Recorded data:
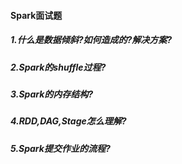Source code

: #### Spark面试题

##### 1.什么是数据倾斜?如何造成的?解决方案?
 

##### 2.Spark的shuffle过程?


##### 3.Spark的内存结构?


##### 4.RDD,DAG,Stage怎么理解?


##### 5.Spark提交作业的流程?

   
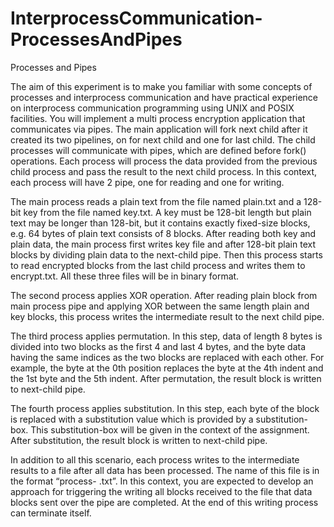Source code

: # InterprocessCommunication-ProcessesAndPipes
Processes and Pipes

The aim of this experiment is to make you familiar with some concepts of processes and interprocess communication and have practical experience on interprocess communication programming using UNIX and POSIX facilities.
You will implement a multi process encryption application that communicates via pipes. The main application will fork next child after it created its two pipelines, on for next child and one for last child. The child processes will communicate with pipes, which are defined before fork() operations. Each process will process the data provided from the previous child process and pass the result to the next child process. In this context, each process will have 2 pipe, one for reading and one for writing.


The main process reads a plain text from the file named plain.txt and a 128-bit key from the file named key.txt. A key must be 128-bit length but plain text may be longer than 128-bit, but it contains exactly fixed-size blocks, e.g. 64 bytes of plain text consists of 8 blocks.
After reading both key and plain data, the main process first writes key file and after 128-bit plain text blocks by dividing plain data to the next-child pipe. Then this process starts to read encrypted blocks from the last child process and writes them to encrypt.txt. All these three files will be in binary format.

The second process applies XOR operation. After reading plain block from main process pipe and applying XOR between the same length plain and key blocks, this process writes the intermediate result to the next child pipe.

The third process applies permutation. In this step, data of length 8 bytes is divided into two blocks as the first 4 and last 4 bytes, and the byte data having the same indices as the two blocks are replaced with each other. For example, the byte at the 0th position replaces the byte at the 4th indent and the 1st byte and the 5th indent. After permutation, the result block is written to next-child pipe.

The fourth process applies substitution. In this step, each byte of the block is replaced with a substitution value which is provided by a substitution-box. This substitution-box will be given in the context of the assignment. After substitution, the result block is written to next-child pipe.

In addition to all this scenario, each process writes to the intermediate results to a file after all data has been processed. The name of this file is in the format “process- <id> .txt”. In this context, you are expected to develop an approach for triggering the writing all blocks received to the file that data blocks sent over the pipe are completed. At the end of this writing process can terminate itself.
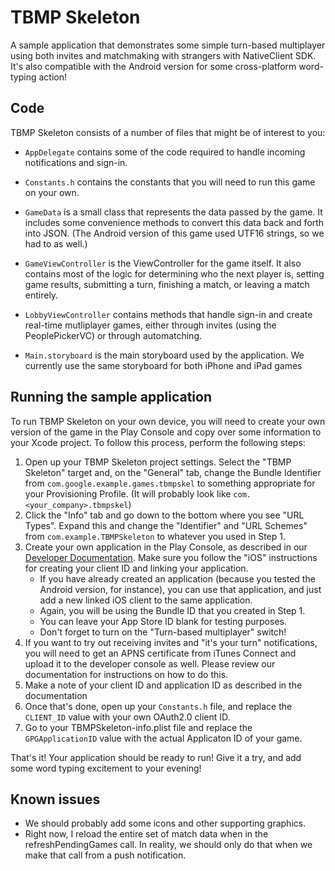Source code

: # TBMP Skeleton

A sample application that demonstrates some simple turn-based multiplayer using both
invites and matchmaking with strangers with NativeClient SDK.
It's also compatible with the Android version
for some cross-platform word-typing action! 

## Code

TBMP Skeleton consists of a number of files that might be of interest to you:

* `AppDelegate` contains some of the code required to handle incoming notifications
and sign-in.

* `Constants.h` contains the constants that you will need to run this game on your 
own.

* `GameData` is a small class that represents the data passed by the game. It includes
some convenience methods to convert this data back and forth into JSON. (The Android version
of this game used UTF16 strings, so we had to as well.)

* `GameViewController` is the ViewController for the game itself. It also contains 
most of the logic for determining who the next player is, setting game results,
submitting a turn, finishing a match, or leaving a match entirely.

* `LobbyViewController` contains methods that handle sign-in and create real-time
mutliplayer games, either through invites (using the PeoplePickerVC) or through 
automatching.

* `Main.storyboard` is the main storyboard used by the application. We currently
use the same storyboard for both iPhone and iPad games 

## Running the sample application

To run TBMP Skeleton on your own device, you will need to create
your own version of the game in the Play Console and copy over some information to
your Xcode project. To follow this process, perform the following steps:

1. Open up your TBMP Skeleton project settings. Select the "TBMP Skeleton" target and,
  on the "General" tab, change the Bundle Identifier from `com.google.example.games.tbmpskel` to
  something appropriate for your Provisioning Profile. (It will probably look like
  `com.<your_company>.tbmpskel`)
2. Click the "Info" tab and go down to the bottom where you see "URL Types". Expand
  this and change the "Identifier" and "URL Schemes" from `com.example.TBMPSkeleton` to
  whatever you used in Step 1.
3. Create your own application in the Play Console, as described in our [Developer
  Documentation](https://developers.google.com/games/services/console/enabling). Make
  sure you follow the "iOS" instructions for creating your client ID and linking
  your application.
    * If you have already created an application (because you tested the Android version,
  for instance), you can use that application, and just add a new linked iOS client to the same
  application.
    * Again, you will be using the Bundle ID that you created in Step 1.
    * You can leave your App Store ID blank for testing purposes.
 	* Don't forget to turn on the "Turn-based multiplayer" switch!
4. If you want to try out receiving invites and "it's your turn" notifications, you will 
  need to get an APNS certificate from iTunes Connect and upload it to the developer console 
  as well. Please review our documentation for instructions on how to do this.
5. Make a note of your client ID and application ID as described in the
  documentation
6. Once that's done, open up your `Constants.h` file, and replace the `CLIENT_ID` value
  with your own OAuth2.0 client ID.
7. Go to your TBMPSkeleton-info.plist file and replace the `GPGApplicationID` value with
  the actual Applicaton ID of your game.

That's it! Your application should be ready to run!  Give it a try, and add some word typing
excitement to your evening!

## Known issues

* We should probably add some icons and other supporting graphics.
* Right now, I reload the entire set of match data when in the refreshPendingGames call.
In reality, we should only do that when we make that call from a push notification.
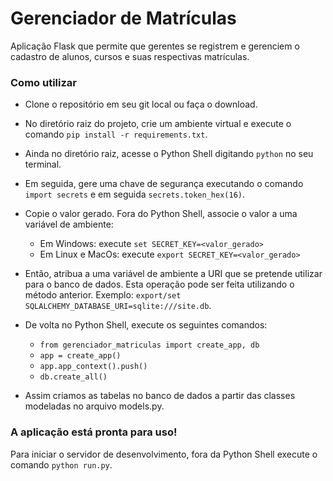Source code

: # **Gerenciador de Matrículas**

Aplicação Flask que permite que gerentes se registrem e gerenciem o cadastro de alunos, cursos e suas respectivas
matrículas.

### **Como utilizar**

- Clone o repositório em seu git local ou faça o download.
- No diretório raiz do projeto, crie um ambiente virtual e execute o comando `pip install -r requirements.txt`.
- Ainda no diretório raiz, acesse o Python Shell digitando `python` no seu terminal.
- Em seguida, gere uma chave de segurança executando o comando `import secrets` e em seguida `secrets.token_hex(16)`.
- Copie o valor gerado. Fora do Python Shell, associe o valor a uma variável de ambiente:
 
    - Em Windows: execute `set SECRET_KEY=<valor_gerado>`
    - Em Linux e MacOs: execute `export SECRET_KEY=<valor_gerado>`

- Então, atribua a uma variável de ambiente a URI que se pretende utilizar para o banco de dados. Esta operação pode ser
feita utilizando o método anterior. Exemplo: `export/set SQLALCHEMY_DATABASE_URI=sqlite:///site.db`.
- De volta no Python Shell, execute os seguintes comandos:

    - `from gerenciador_matriculas import create_app, db`
    - `app = create_app()`
    - `app.app_context().push()`
    - `db.create_all()`
- Assim criamos as tabelas no banco de dados a partir das classes modeladas no arquivo models.py.

### A aplicação está pronta para uso!

Para iniciar o servidor de desenvolvimento, fora da Python Shell execute o comando `python run.py`.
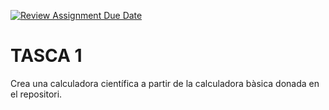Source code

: [![Review Assignment Due Date](https://classroom.github.com/assets/deadline-readme-button-24ddc0f5d75046c5622901739e7c5dd533143b0c8e959d652212380cedb1ea36.svg)](https://classroom.github.com/a/FBdAYs_z)
# TASCA 1
Crea una calculadora científica a partir de la calculadora bàsica donada en el repositori.
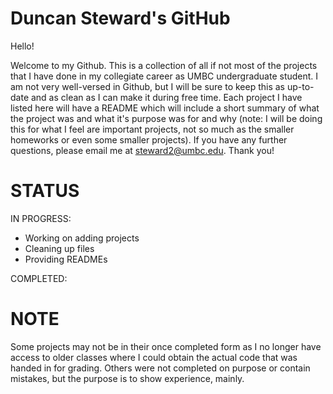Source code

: # Duncan Steward's GitHub
  Hello!

  Welcome to my Github. This is a collection of all if not most of the projects that I have done in my collegiate career as UMBC undergraduate student. I am not very well-versed in Github, but I will be sure to keep this as up-to-date and as clean as I can make it during free time. Each project I have listed here will have a README which will include a short summary of what the project was and what it's purpose was for and why (note: I will be doing this for what I feel are important projects, not so much as the smaller homeworks or even some smaller projects). If you have any further questions, please email me at steward2@umbc.edu. Thank you!

# STATUS
  IN PROGRESS:

  - Working on adding projects
  - Cleaning up files
  - Providing READMEs
  
  COMPLETED:

# NOTE
  Some projects may not be in their once completed form as I no longer have access to older classes where I could obtain the actual code that was handed in for grading. Others were not completed on purpose or contain mistakes, but the purpose is to show experience, mainly.
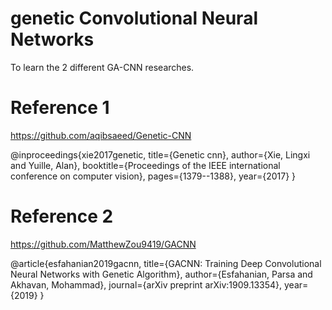 # genetic Convolutional Neural Networks
To learn the 2 different GA-CNN researches.

# Reference 1
https://github.com/aqibsaeed/Genetic-CNN

@inproceedings{xie2017genetic,
  title={Genetic cnn},
  author={Xie, Lingxi and Yuille, Alan},
  booktitle={Proceedings of the IEEE international conference on computer vision},
  pages={1379--1388},
  year={2017}
}

# Reference 2
https://github.com/MatthewZou9419/GACNN

@article{esfahanian2019gacnn,
  title={GACNN: Training Deep Convolutional Neural Networks with Genetic Algorithm},
  author={Esfahanian, Parsa and Akhavan, Mohammad},
  journal={arXiv preprint arXiv:1909.13354},
  year={2019}
}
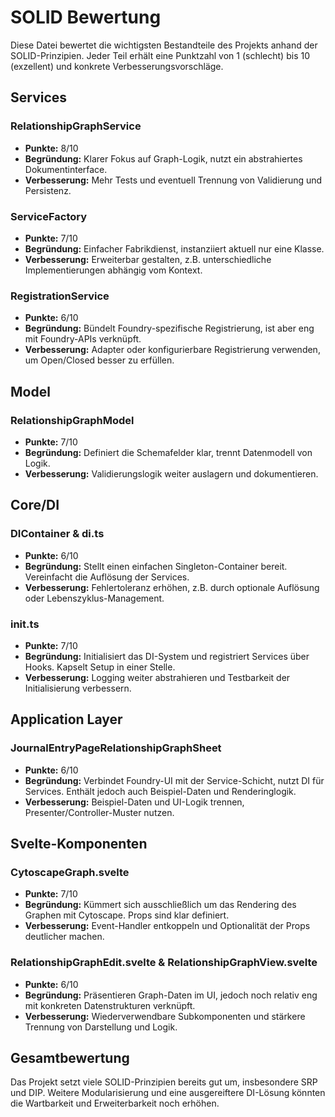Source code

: # SOLID Bewertung

Diese Datei bewertet die wichtigsten Bestandteile des Projekts anhand der SOLID-Prinzipien. Jeder Teil erhält eine Punktzahl von 1 (schlecht) bis 10 (exzellent) und konkrete Verbesserungsvorschläge.

## Services

### RelationshipGraphService
- **Punkte:** 8/10
- **Begründung:** Klarer Fokus auf Graph-Logik, nutzt ein abstrahiertes Dokumentinterface.
- **Verbesserung:** Mehr Tests und eventuell Trennung von Validierung und Persistenz.

### ServiceFactory
- **Punkte:** 7/10
- **Begründung:** Einfacher Fabrikdienst, instanziiert aktuell nur eine Klasse.
- **Verbesserung:** Erweiterbar gestalten, z.B. unterschiedliche Implementierungen abhängig vom Kontext.

### RegistrationService
- **Punkte:** 6/10
- **Begründung:** Bündelt Foundry-spezifische Registrierung, ist aber eng mit Foundry-APIs verknüpft.
- **Verbesserung:** Adapter oder konfigurierbare Registrierung verwenden, um Open/Closed besser zu erfüllen.

## Model

### RelationshipGraphModel
- **Punkte:** 7/10
- **Begründung:** Definiert die Schemafelder klar, trennt Datenmodell von Logik.
- **Verbesserung:** Validierungslogik weiter auslagern und dokumentieren.

## Core/DI

### DIContainer & di.ts
- **Punkte:** 6/10
- **Begründung:** Stellt einen einfachen Singleton-Container bereit. Vereinfacht die Auflösung der Services.
- **Verbesserung:** Fehlertoleranz erhöhen, z.B. durch optionale Auflösung oder Lebenszyklus-Management.

### init.ts
- **Punkte:** 7/10
- **Begründung:** Initialisiert das DI-System und registriert Services über Hooks. Kapselt Setup in einer Stelle.
- **Verbesserung:** Logging weiter abstrahieren und Testbarkeit der Initialisierung verbessern.

## Application Layer

### JournalEntryPageRelationshipGraphSheet
- **Punkte:** 6/10
- **Begründung:** Verbindet Foundry-UI mit der Service-Schicht, nutzt DI für Services. Enthält jedoch auch Beispiel-Daten und Renderinglogik.
- **Verbesserung:** Beispiel-Daten und UI-Logik trennen, Presenter/Controller-Muster nutzen.

## Svelte-Komponenten

### CytoscapeGraph.svelte
- **Punkte:** 7/10
- **Begründung:** Kümmert sich ausschließlich um das Rendering des Graphen mit Cytoscape. Props sind klar definiert.
- **Verbesserung:** Event-Handler entkoppeln und Optionalität der Props deutlicher machen.

### RelationshipGraphEdit.svelte & RelationshipGraphView.svelte
- **Punkte:** 6/10
- **Begründung:** Präsentieren Graph-Daten im UI, jedoch noch relativ eng mit konkreten Datenstrukturen verknüpft.
- **Verbesserung:** Wiederverwendbare Subkomponenten und stärkere Trennung von Darstellung und Logik.

## Gesamtbewertung

Das Projekt setzt viele SOLID-Prinzipien bereits gut um, insbesondere SRP und DIP. Weitere Modularisierung und eine ausgereiftere DI-Lösung könnten die Wartbarkeit und Erweiterbarkeit noch erhöhen.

== TASK ITEM ==
Find the string "results" in the records, then copy each line where it occurs.

== SOLUTION TO THE EXERCISE ==
In addition to all this scenario, each process writes to the intermediate results to a file after all data has been processed. The name of this file is in the format “process- <id> .txt”. In this context, you are expected to develop an approach for triggering the writing all blocks received to the file that data blocks sent over the pipe are completed. At the end of this writing process can terminate itself.
most of the logic for determining who the next player is, setting game results,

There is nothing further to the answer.